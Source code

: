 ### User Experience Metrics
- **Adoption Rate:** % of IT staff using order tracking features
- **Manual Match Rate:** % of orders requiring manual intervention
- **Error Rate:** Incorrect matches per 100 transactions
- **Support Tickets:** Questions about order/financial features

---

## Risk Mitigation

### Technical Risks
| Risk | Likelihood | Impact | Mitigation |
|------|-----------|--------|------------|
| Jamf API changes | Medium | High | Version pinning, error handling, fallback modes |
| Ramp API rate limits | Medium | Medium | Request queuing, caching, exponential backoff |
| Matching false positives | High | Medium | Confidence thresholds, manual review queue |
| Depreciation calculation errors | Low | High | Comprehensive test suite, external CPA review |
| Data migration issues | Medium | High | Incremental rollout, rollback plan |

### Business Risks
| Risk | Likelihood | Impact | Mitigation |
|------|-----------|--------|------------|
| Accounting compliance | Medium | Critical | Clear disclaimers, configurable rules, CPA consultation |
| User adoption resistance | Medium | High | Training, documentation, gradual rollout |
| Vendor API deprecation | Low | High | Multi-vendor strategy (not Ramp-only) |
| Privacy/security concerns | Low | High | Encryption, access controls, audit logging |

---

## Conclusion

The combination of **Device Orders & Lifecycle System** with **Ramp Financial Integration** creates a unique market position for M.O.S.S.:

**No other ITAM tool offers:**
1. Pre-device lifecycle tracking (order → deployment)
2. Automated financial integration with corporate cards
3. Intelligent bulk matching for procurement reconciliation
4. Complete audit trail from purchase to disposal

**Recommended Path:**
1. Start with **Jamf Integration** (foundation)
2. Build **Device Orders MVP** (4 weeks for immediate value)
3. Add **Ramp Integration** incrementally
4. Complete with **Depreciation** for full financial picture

ACTION ITEM.
Give back, exactly as written, the stretch from the line with "2. Automated financial" through the line with "1. Start with", and no other lines from the records above.

TASK OUTPUT.
2. Automated financial integration with corporate cards
3. Intelligent bulk matching for procurement reconciliation
4. Complete audit trail from purchase to disposal

**Recommended Path:**
1. Start with **Jamf Integration** (foundation)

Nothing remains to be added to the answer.